The government, its agencies, and state-owned firms currently buy as well as lease cars powered by both petrol and diesel. Mint couldn’t ascertain the number of cars leased, although estimates from government officials put the number in the thousands.
That sort of number should encourage more carmakers to make electric vehicles. The government plans to lease EVs at the same rate at which it currently leases petrol or diesel vehicles, one of the two government officials familiar with the plan said. The plan is expected to be first rolled out in the National Capital Region that includes Delhi, which has a high vehicular pollution level, the second added. Both asked not to be identified.
The plan comes against the backdrop of ambitious government plans for a mass scale shift to electric vehicles by 2030, so that all vehicles on Indian roads by then—both personal and commercial—are powered by electricity.
Any shift to electric vehicles will help reduce pollution and energy imports. India’s energy import bill is expected to double from around $150 billion to $300 billion by 2030. The government has set an ambitious target of selling six million EVs by 2020.
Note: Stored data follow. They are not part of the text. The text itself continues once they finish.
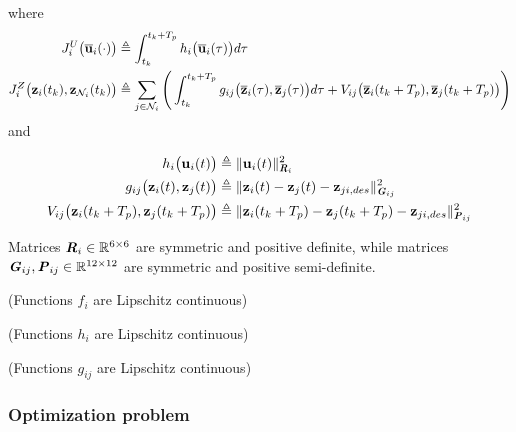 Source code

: where
\begin{align}
  J_i^U \big(\overline{\bm{\mathbf{u}}}_i (\cdot)\big) &\triangleq
    \int_{t_k}^{t_k + T_p} h_i \big(\overline{\bm{\mathbf{u}}}_i (\tau)\big) d \tau \\
  J_i^Z \big(\bm{\mathbf{z}}_i (t_k), \bm{\mathbf{z}}_{\mathcal{N}_i}(t_k)\big) & \triangleq
    \sum_{j \in \mathcal{N}_i} \Bigg(\int_{t_k}^{t_k + T_p} g_{ij} \big(\overline{\bm{\mathbf{z}}}_i (\tau), \overline{\bm{\mathbf{z}}}_j (\tau)\big) d \tau +
    V_{ij} \big(\overline{\bm{\mathbf{z}}}_i (t_k + T_p), \overline{\bm{\mathbf{z}}}_j (t_k + T_p)\big)\Bigg)
\end{align}
and

\begin{align}
  h_i \big(\bm{\mathbf{u}}_i(t) \big)
    &\triangleq \| \bm{\mathbf{u}}_i(t)\|_{\bm{\mathit{R}}_i}^2 \\
  g_{ij}\big(\bm{\mathbf{z}}_i(t), \bm{\mathbf{z}}_j(t)\big)
    & \triangleq \| \bm{\mathbf{z}}_i(t) - \bm{\mathbf{z}}_j(t) - \bm{\mathbf{z}}_{ji,des} \|_{\bm{\mathit{G}}_{ij}}^2 \\
  V_{ij} \big(\bm{\mathbf{z}}_i (t_k + T_p), \bm{\mathbf{z}}_j (t_k + T_p)\big)
    & \triangleq \| \bm{\mathbf{z}}_i(t_k + T_p) - \bm{\mathbf{z}}_j(t_k + T_p) - \bm{\mathbf{z}}_{ji,des} \|_{\bm{\mathit{P}}_{ij}}^2
\end{align}

Matrices $\bm{\mathit{R}}_i \in \mathbb{R}^{6 \times 6}$ are symmetric and positive
definite, while matrices $\bm{\mathit{G}}_{ij}, \bm{\mathit{P}}_{ij} \in \mathbb{R}^{12 \times 12}$ are
symmetric and positive semi-definite.

\begin{gg_box}
\begin{assumption} (Functions $f_i$ are Lipschitz continuous)
  \label{ass:f_i_Lipschitz}
\end{assumption}
\end{gg_box}

\begin{gg_box}
\begin{assumption} (Functions $h_i$ are Lipschitz continuous)
  \label{ass:h_i_Lipschitz}
\end{assumption}
\end{gg_box}

\begin{gg_box}
\begin{assumption} (Functions $g_{ij}$ are Lipschitz continuous)
  \label{ass:g_ij_Lipschitz}
\end{assumption}
\end{gg_box}


\subsubsection{Optimization problem}

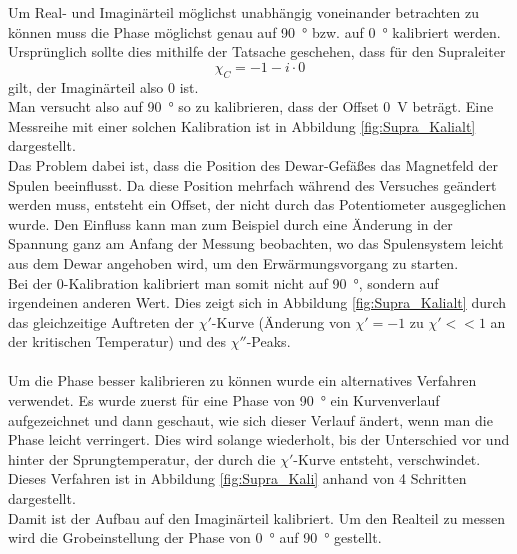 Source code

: \documentclass[12pt,a4paper]{article}
\begin{document}
Um Real- und Imaginärteil möglichst unabhängig voneinander betrachten zu können muss die Phase möglichst genau auf \SI{90}{\degree} bzw. auf \SI{0}{\degree} kalibriert werden. Ursprünglich sollte dies mithilfe der Tatsache geschehen, dass für den Supraleiter
\begin{equation*}
\chi_C = -1-i\cdot 0
\end{equation*}
gilt, der Imaginärteil also 0 ist.\\
Man versucht also auf \SI{90}{\degree} so zu kalibrieren, dass der Offset \SI{0}{V} beträgt. Eine Messreihe mit einer solchen Kalibration ist in Abbildung \ref{fig:Supra_Kalialt} dargestellt.\\
Das Problem dabei ist, dass die Position des Dewar-Gefäßes das Magnetfeld der Spulen beeinflusst. Da diese Position mehrfach während des Versuches geändert werden muss, entsteht ein Offset, der nicht durch das Potentiometer ausgeglichen wurde. Den Einfluss kann man zum Beispiel durch eine Änderung in der Spannung ganz am Anfang der Messung beobachten, wo das Spulensystem leicht aus dem Dewar angehoben wird, um den Erwärmungsvorgang zu starten.\\
Bei der 0-Kalibration kalibriert man somit nicht auf \SI{90}{\degree}, sondern auf irgendeinen anderen Wert. Dies zeigt sich in Abbildung \ref{fig:Supra_Kalialt} durch das gleichzeitige Auftreten der $\chi'$-Kurve (Änderung von $\chi' = -1$ zu $\chi' << 1$ an der kritischen Temperatur) und des $\chi''$-Peaks.\\
\\
Um die Phase besser kalibrieren zu können wurde ein alternatives Verfahren verwendet. Es wurde zuerst für eine Phase von \SI{90}{\degree} ein Kurvenverlauf aufgezeichnet und dann geschaut, wie sich dieser Verlauf ändert, wenn man die Phase leicht verringert. Dies wird solange wiederholt, bis der Unterschied vor und hinter der Sprungtemperatur, der durch die $\chi'$-Kurve entsteht, verschwindet. Dieses Verfahren ist in Abbildung \ref{fig:Supra_Kali} anhand von 4 Schritten dargestellt.\\
Damit ist der Aufbau auf den Imaginärteil kalibriert. Um den Realteil zu messen wird die Grobeinstellung der Phase von \SI{0}{\degree} auf \SI{90}{\degree} gestellt.
\end{document}
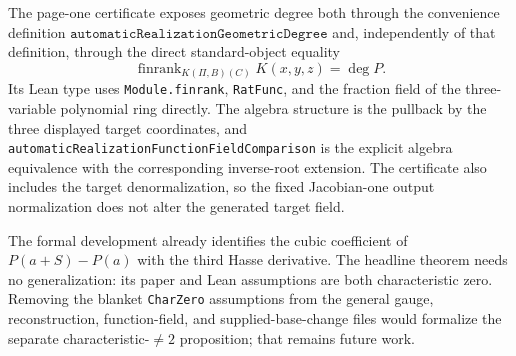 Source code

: The page-one certificate exposes geometric degree both through the
convenience definition
\(\texttt{automaticRealizationGeometricDegree}\) and, independently of that
definition, through the direct standard-object equality
\[
 \operatorname{finrank}_{K(\Pi,B)(C)}K(x,y,z)
 =\deg P.
\]
Its Lean type uses \texttt{Module.finrank}, \texttt{RatFunc}, and the fraction
field of the three-variable polynomial ring directly.  The algebra structure
is the pullback by the three displayed target coordinates, and
\nolinkurl{automaticRealizationFunctionFieldComparison} is the explicit
algebra equivalence with the corresponding inverse-root extension.
The certificate also includes the target denormalization, so the fixed
Jacobian-one output normalization does not alter the generated target field.

The formal development already identifies the cubic coefficient of
\(P(a+S)-P(a)\) with the third Hasse derivative.  The headline theorem needs
no generalization: its paper and Lean assumptions are both characteristic
zero.  Removing the blanket \texttt{CharZero} assumptions from the general
gauge, reconstruction, function-field, and supplied-base-change files would
formalize the separate characteristic-\(\ne2\) proposition; that remains
future work.
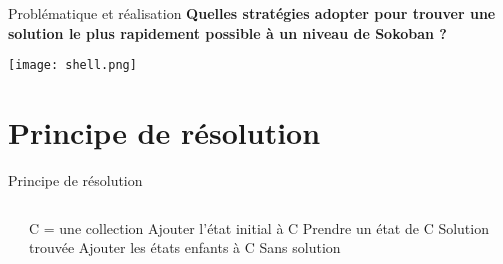     \begin{frame}{Problématique et réalisation}
        \centering
        \Large\textbf{Quelles stratégies adopter pour trouver une solution le plus rapidement possible à un niveau de Sokoban ?}

        \vspace{1.5cm} %
        \texttt{[image: shell.png]}
    \end{frame}

    \section{Principe de résolution}
        \begin{frame}{Principe de résolution}
            \begin{columns}
                \begin{column}{\paperwidth}
                    
                \end{column}

                \begin{column}{\paperwidth}
                    \begin{minipage}{\textwidth}
                        \begin{algorithmic}[1]
                            \State C = une collection
                            \State Ajouter l'état initial à C
                                \State Prendre un état de C
                                    \State Solution trouvée
                                \EndIf
                                \State Ajouter les états enfants à C
                            \EndWhile
                            \State Sans solution
                        \end{algorithmic}
                    \end{minipage}
                \end{column}
            \end{columns}
        \end{frame}

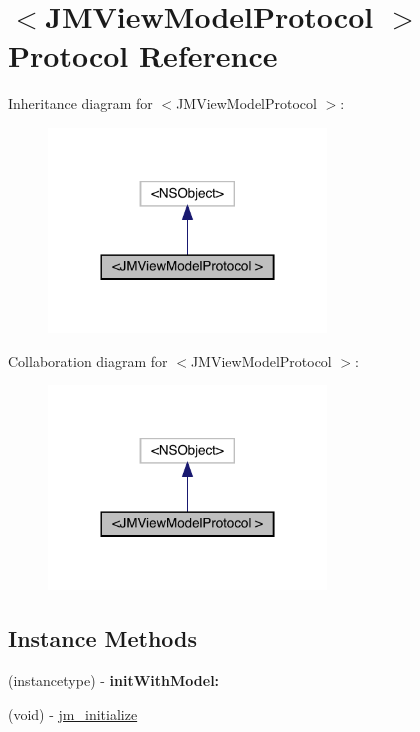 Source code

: \hypertarget{protocol_j_m_view_model_protocol_01-p}{}\section{$<$J\+M\+View\+Model\+Protocol $>$ Protocol Reference}
\label{protocol_j_m_view_model_protocol_01-p}


Inheritance diagram for $<$J\+M\+View\+Model\+Protocol $>$\+:\nopagebreak
\begin{figure}[H]
\begin{center}
\leavevmode
\includegraphics[width=209pt]{protocol_j_m_view_model_protocol_01-p__inherit__graph}
\end{center}
\end{figure}


Collaboration diagram for $<$J\+M\+View\+Model\+Protocol $>$\+:\nopagebreak
\begin{figure}[H]
\begin{center}
\leavevmode
\includegraphics[width=209pt]{protocol_j_m_view_model_protocol_01-p__coll__graph}
\end{center}
\end{figure}
\subsection*{Instance Methods}
\begin{DoxyCompactItemize}
\item 
\mbox{\label{protocol_j_m_view_model_protocol_01-p_a52434641f33e47c106b04ee58dc983cc}} 
(instancetype) -\/ {\bfseries init\+With\+Model\+:}
\item 
(void) -\/ \mbox{\hyperlink{protocol_j_m_view_model_protocol_01-p_aa6bc1ad6e63bfd1d8d84526804a62b20}{jm\+\_\+initialize}}
\end{DoxyCompactItemize}


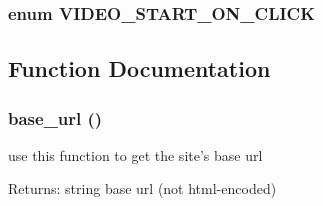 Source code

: \hypertarget{config_8inc_8php_e1e42e1baa41f003453356a3747f9fee}{
\subsubsection[{VIDEO\_\-START\_\-ON\_\-CLICK}]{\setlength{\rightskip}{0pt plus 5cm}enum {\bf VIDEO\_\-START\_\-ON\_\-CLICK}}}
\label{config_8inc_8php_e1e42e1baa41f003453356a3747f9fee}




\subsection{Function Documentation}
\hypertarget{config_8inc_8php_8fdfb46e432b25bbdad23971a23a26b5}{
\subsubsection[{base\_\-url}]{\setlength{\rightskip}{0pt plus 5cm}base\_\-url ()}}
\label{config_8inc_8php_8fdfb46e432b25bbdad23971a23a26b5}


use this function to get the site's base url

\begin{Desc}
\item[Returns:]string base url (not html-encoded) \end{Desc}
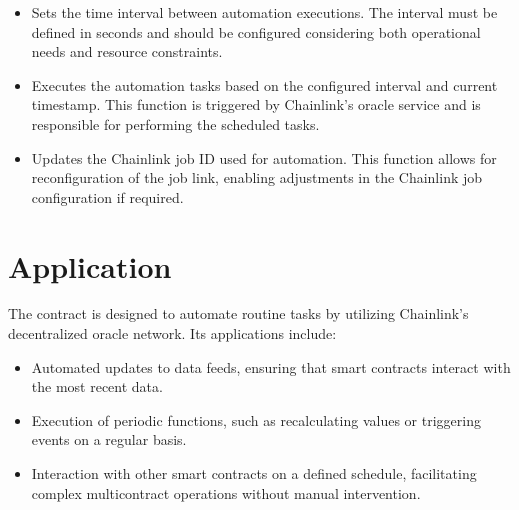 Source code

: \documentclass[letterpaper,10pt,english]{sphinxmanual}
\begin{document}
\sphinxAtStartPar
{}
\begin{itemize}
\item {} 
\sphinxAtStartPar
{}
\sphinxhyphen{} Sets the time interval between automation executions. The interval must be defined in seconds and should be configured considering both operational needs and resource constraints.

\item {} 
\sphinxAtStartPar
{}
\sphinxhyphen{} Executes the automation tasks based on the configured interval and current timestamp. This function is triggered by Chainlink’s oracle service and is responsible for performing the scheduled tasks.

\item {} 
\sphinxAtStartPar
{}
\sphinxhyphen{} Updates the Chainlink job ID used for automation. This function allows for reconfiguration of the job link, enabling adjustments in the Chainlink job configuration if required.

\end{itemize}


\section{Application}
\label{\detokenize{docs_chainlink_automation_contract:application}}
\sphinxAtStartPar
The  contract is designed to automate routine tasks by utilizing Chainlink’s decentralized oracle network. Its applications include:
\begin{itemize}
\item {} 
\sphinxAtStartPar
{} Automated updates to data feeds, ensuring that smart contracts interact with the most recent data.

\item {} 
\sphinxAtStartPar
{} Execution of periodic functions, such as recalculating values or triggering events on a regular basis.

\item {} 
\sphinxAtStartPar
{} Interaction with other smart contracts on a defined schedule, facilitating complex multi\sphinxhyphen{}contract operations without manual intervention.

\end{itemize}
\end{document}
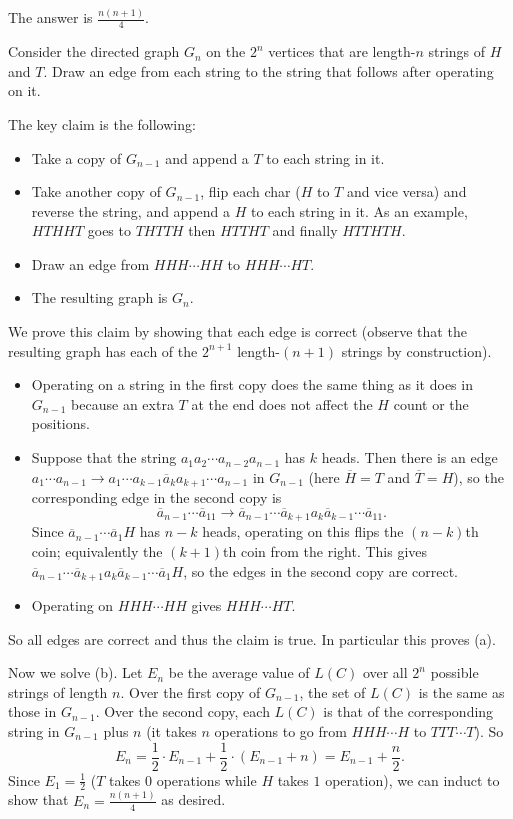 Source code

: The answer is $\frac{n(n+1)}{4}$.

Consider the directed graph $G_n$ on the $2^n$ vertices that are length-$n$ strings of $H$ and $T$. Draw an edge from each string to the string that follows after operating on it.

The key claim is the following:
\begin{itemize}
	\item Take a copy of $G_{n-1}$ and append a $T$ to each string in it.
	\item Take another copy of $G_{n-1}$, flip each char ($H$ to $T$ and vice versa) and reverse the string, and append a $H$ to each string in it. As an example, $HTHHT$ goes to $THTTH$ then $HTTHT$ and finally $HTTHTH$.
	\item Draw an edge from $HHH\cdots HH$ to $HHH\cdots HT$.
	\item The resulting graph is $G_n$.
\end{itemize}
We prove this claim by showing that each edge is correct (observe that the resulting graph has each of the $2^{n+1}$ length-$(n+1)$ strings by construction).
\begin{itemize}
	\item Operating on a string in the first copy does the same thing as it does in $G_{n-1}$ because an extra $T$ at the end does not affect the $H$ count or the positions.
	\item Suppose that the string $a_1a_2\cdots a_{n-2}a_{n-1}$ has $k$ heads. Then there is an edge $a_1\cdots a_{n-1}\to a_1\cdots a_{k-1}\overline{a}_ka_{k+1}\cdots a_{n-1}$ in $G_{n-1}$ (here $\overline{H}=T$ and $\overline{T}=H$), so the corresponding edge in the second copy is \[\overline{a}_{n-1}\cdots\overline{a}_11\to\overline{a}_{n-1}\cdots\overline{a}_{k+1}a_k\overline{a}_{k-1}\cdots\overline{a}_11.\] Since $\overline{a}_{n-1}\cdots\overline{a}_1H$ has $n-k$ heads, operating on this flips the $(n-k)$th coin; equivalently the $(k+1)$th coin from the right. This gives $\overline{a}_{n-1}\cdots\overline{a}_{k+1}a_k\overline{a}_{k-1}\cdots\overline{a}_1H$, so the edges in the second copy are correct.
	\item Operating on $HHH\cdots HH$ gives $HHH\cdots HT$.
\end{itemize}
So all edges are correct and thus the claim is true. In particular this proves (a).

Now we solve (b). Let $E_n$ be the average value of $L(C)$ over all $2^n$ possible strings of length $n$. Over the first copy of $G_{n-1}$, the set of $L(C)$ is the same as those in $G_{n-1}$. Over the second copy, each $L(C)$ is that of the corresponding string in $G_{n-1}$ plus $n$ (it takes $n$ operations to go from $HHH\cdots H$ to $TTT\cdots T$). So \[E_n=\frac{1}{2}\cdot E_{n-1}+\frac{1}{2}\cdot(E_{n-1}+n)=E_{n-1}+\frac{n}{2}.\] Since $E_1=\frac{1}{2}$ ($T$ takes $0$ operations while $H$ takes $1$ operation), we can induct to show that $E_n=\frac{n(n+1)}{4}$ as desired. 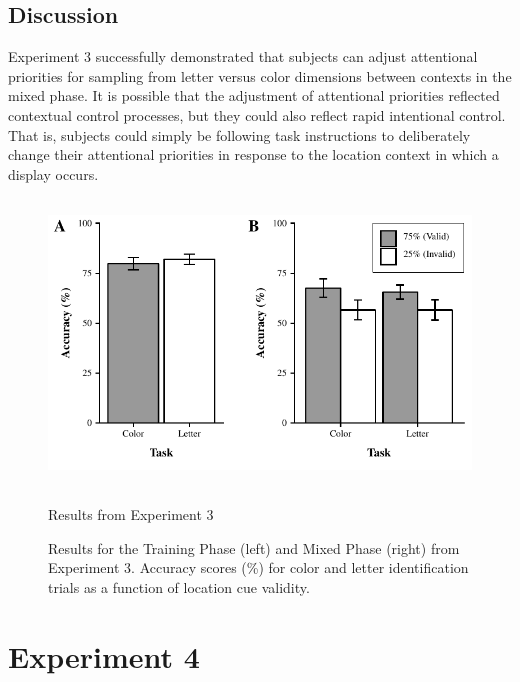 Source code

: \documentclass[]{DissertateCUNY}
\begin{document}
\hypertarget{discussion-2}{%
\subsection{Discussion}\label{discussion-2}}

Experiment 3 successfully demonstrated that subjects can adjust
attentional priorities for sampling from letter versus color dimensions
between contexts in the mixed phase. It is possible that the adjustment
of attentional priorities reflected contextual control processes, but
they could also reflect rapid intentional control. That is, subjects
could simply be following task instructions to deliberately change their
attentional priorities in response to the location context in which a
display occurs.

\begin{figure}
  \centering
  \includegraphics[height=3in]{figures/ICfigure4.pdf}
  \caption{Results from Experiment 3}
  \caption*{Results for the Training Phase (left) and Mixed Phase (right) from Experiment 3. Accuracy scores (\%) for color and letter identification trials as a
function of location cue validity.}
  \label{IC_figure4}
\end{figure}

\hypertarget{experiment-4}{%
\section{Experiment 4}\label{experiment-4}}
\end{document}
EV sales in India grew by 37.5% to 22,000 units in the year ended 31 March 2016, according to industry lobby group Society of Manufacturers of Electric Vehicles. Of these, only 2,000 units were four-wheelers.
The Union transport ministry had earlier invited bids for hybrid and electric cars for official use in an attempt to lead by example. The plan, however, didn’t take off.
Experts believe that the plan has the potential to gain traction. “It is a welcome move by the government of India (GoI) to buy or lease few thousand electric cars for use in Delhi. The GoI should also advise select PSUs (public sector units) to set up EV charging stations at strategic locations under their CSR (corporate social responsibility) programme,” said Reji Kumar Pillai, president and chief executive officer of India Smart Grid Forum, a public-private partnership of the power ministry.
The government is also working on creating infrastructure for EVs such as charging stations, along with bringing down the cost of batteries by facilitating technology transfer.
“The Bureau of Indian Standards has already set up a committee to draw up the standards for EV charging infrastructure and is expected to finalize the same very soon,” Pillai added. Concerns over vehicular pollution prompted the government last year to proclaim that India will move up to the toughest automobile emission standards of BS-VI by 2020, skipping an intermediate level.
India, the biggest emitter of greenhouse gases after the US and China, plans to reduce its carbon footprint by 33-35% from its 2005 levels by 2030, as part of its commitments to the United Nations Framework Convention on Climate Change adopted by 195 countries in Paris in 2015. It plans to achieve 175GW of renewable energy capacity by 2022. Of this, 100GW is set to come from solar projects.
Queries emailed to the spokespersons of the ministries of finance, heavy industries, road transport and highways, new and renewable energy, and environment, forests and climate change remained unanswered.
India’s EV and solar energy push are inextricably interlinked, say experts. Storage solutions offered by EV batteries would help with grid balancing, besides complementing the government’s push for solar power, which is generated during the day and can be stored in batteries to be made available at night.